##### TASK DATA

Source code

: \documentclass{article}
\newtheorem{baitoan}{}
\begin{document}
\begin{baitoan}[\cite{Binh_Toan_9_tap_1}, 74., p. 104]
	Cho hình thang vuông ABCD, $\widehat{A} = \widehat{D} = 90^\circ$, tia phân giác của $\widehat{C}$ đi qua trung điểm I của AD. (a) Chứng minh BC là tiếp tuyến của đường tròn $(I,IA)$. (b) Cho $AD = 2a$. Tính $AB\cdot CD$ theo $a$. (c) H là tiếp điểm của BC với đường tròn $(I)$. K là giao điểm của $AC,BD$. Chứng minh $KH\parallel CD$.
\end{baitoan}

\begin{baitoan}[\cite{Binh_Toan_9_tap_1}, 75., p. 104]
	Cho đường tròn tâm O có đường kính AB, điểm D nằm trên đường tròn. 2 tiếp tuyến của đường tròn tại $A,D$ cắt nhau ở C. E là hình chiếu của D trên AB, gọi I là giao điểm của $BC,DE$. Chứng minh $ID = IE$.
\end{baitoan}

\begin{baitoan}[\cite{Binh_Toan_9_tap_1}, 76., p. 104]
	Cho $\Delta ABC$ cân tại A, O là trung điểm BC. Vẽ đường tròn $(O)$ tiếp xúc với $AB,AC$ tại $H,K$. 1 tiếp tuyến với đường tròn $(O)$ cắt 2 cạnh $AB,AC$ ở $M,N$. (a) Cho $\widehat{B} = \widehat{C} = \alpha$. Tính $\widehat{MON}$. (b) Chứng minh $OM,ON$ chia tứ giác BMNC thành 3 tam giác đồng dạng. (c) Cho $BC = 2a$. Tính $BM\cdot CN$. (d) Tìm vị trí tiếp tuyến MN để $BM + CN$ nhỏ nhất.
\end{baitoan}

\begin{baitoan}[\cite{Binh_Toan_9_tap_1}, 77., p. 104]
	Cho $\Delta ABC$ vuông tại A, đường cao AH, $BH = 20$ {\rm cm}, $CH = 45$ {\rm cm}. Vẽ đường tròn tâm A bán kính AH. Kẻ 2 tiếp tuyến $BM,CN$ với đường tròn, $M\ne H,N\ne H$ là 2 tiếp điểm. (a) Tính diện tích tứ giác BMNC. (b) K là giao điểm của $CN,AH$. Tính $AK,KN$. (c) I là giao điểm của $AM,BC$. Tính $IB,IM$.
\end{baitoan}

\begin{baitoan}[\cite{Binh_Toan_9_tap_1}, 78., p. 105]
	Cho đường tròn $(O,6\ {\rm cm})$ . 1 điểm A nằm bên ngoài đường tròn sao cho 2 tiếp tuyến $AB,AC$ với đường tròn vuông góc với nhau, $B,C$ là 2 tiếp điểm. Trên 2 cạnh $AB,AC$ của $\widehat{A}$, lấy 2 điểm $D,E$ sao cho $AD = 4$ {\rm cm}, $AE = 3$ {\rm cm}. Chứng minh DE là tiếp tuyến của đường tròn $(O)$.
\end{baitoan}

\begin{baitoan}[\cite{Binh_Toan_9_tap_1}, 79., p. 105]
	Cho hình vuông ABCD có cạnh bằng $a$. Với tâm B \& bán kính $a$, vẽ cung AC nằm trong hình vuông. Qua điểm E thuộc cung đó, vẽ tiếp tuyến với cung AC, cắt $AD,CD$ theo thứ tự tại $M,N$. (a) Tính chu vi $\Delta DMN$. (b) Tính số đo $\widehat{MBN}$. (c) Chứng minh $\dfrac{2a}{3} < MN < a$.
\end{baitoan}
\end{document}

##########

TASK REQUIREMENTS: All of the entries must be quoted exactly; please include each one.

SOLUTION:
Source code

: \documentclass{article}
\newtheorem{baitoan}{}
\begin{document}
\begin{baitoan}[\cite{Binh_Toan_9_tap_1}, 74., p. 104]
	Cho hình thang vuông ABCD, $\widehat{A} = \widehat{D} = 90^\circ$, tia phân giác của $\widehat{C}$ đi qua trung điểm I của AD. (a) Chứng minh BC là tiếp tuyến của đường tròn $(I,IA)$. (b) Cho $AD = 2a$. Tính $AB\cdot CD$ theo $a$. (c) H là tiếp điểm của BC với đường tròn $(I)$. K là giao điểm của $AC,BD$. Chứng minh $KH\parallel CD$.
\end{baitoan}

\begin{baitoan}[\cite{Binh_Toan_9_tap_1}, 75., p. 104]
	Cho đường tròn tâm O có đường kính AB, điểm D nằm trên đường tròn. 2 tiếp tuyến của đường tròn tại $A,D$ cắt nhau ở C. E là hình chiếu của D trên AB, gọi I là giao điểm của $BC,DE$. Chứng minh $ID = IE$.
\end{baitoan}

\begin{baitoan}[\cite{Binh_Toan_9_tap_1}, 76., p. 104]
	Cho $\Delta ABC$ cân tại A, O là trung điểm BC. Vẽ đường tròn $(O)$ tiếp xúc với $AB,AC$ tại $H,K$. 1 tiếp tuyến với đường tròn $(O)$ cắt 2 cạnh $AB,AC$ ở $M,N$. (a) Cho $\widehat{B} = \widehat{C} = \alpha$. Tính $\widehat{MON}$. (b) Chứng minh $OM,ON$ chia tứ giác BMNC thành 3 tam giác đồng dạng. (c) Cho $BC = 2a$. Tính $BM\cdot CN$. (d) Tìm vị trí tiếp tuyến MN để $BM + CN$ nhỏ nhất.
\end{baitoan}

\begin{baitoan}[\cite{Binh_Toan_9_tap_1}, 77., p. 104]
	Cho $\Delta ABC$ vuông tại A, đường cao AH, $BH = 20$ {\rm cm}, $CH = 45$ {\rm cm}. Vẽ đường tròn tâm A bán kính AH. Kẻ 2 tiếp tuyến $BM,CN$ với đường tròn, $M\ne H,N\ne H$ là 2 tiếp điểm. (a) Tính diện tích tứ giác BMNC. (b) K là giao điểm của $CN,AH$. Tính $AK,KN$. (c) I là giao điểm của $AM,BC$. Tính $IB,IM$.
\end{baitoan}

\begin{baitoan}[\cite{Binh_Toan_9_tap_1}, 78., p. 105]
	Cho đường tròn $(O,6\ {\rm cm})$ . 1 điểm A nằm bên ngoài đường tròn sao cho 2 tiếp tuyến $AB,AC$ với đường tròn vuông góc với nhau, $B,C$ là 2 tiếp điểm. Trên 2 cạnh $AB,AC$ của $\widehat{A}$, lấy 2 điểm $D,E$ sao cho $AD = 4$ {\rm cm}, $AE = 3$ {\rm cm}. Chứng minh DE là tiếp tuyến của đường tròn $(O)$.
\end{baitoan}

\begin{baitoan}[\cite{Binh_Toan_9_tap_1}, 79., p. 105]
	Cho hình vuông ABCD có cạnh bằng $a$. Với tâm B \& bán kính $a$, vẽ cung AC nằm trong hình vuông. Qua điểm E thuộc cung đó, vẽ tiếp tuyến với cung AC, cắt $AD,CD$ theo thứ tự tại $M,N$. (a) Tính chu vi $\Delta DMN$. (b) Tính số đo $\widehat{MBN}$. (c) Chứng minh $\dfrac{2a}{3} < MN < a$.
\end{baitoan}
\end{document}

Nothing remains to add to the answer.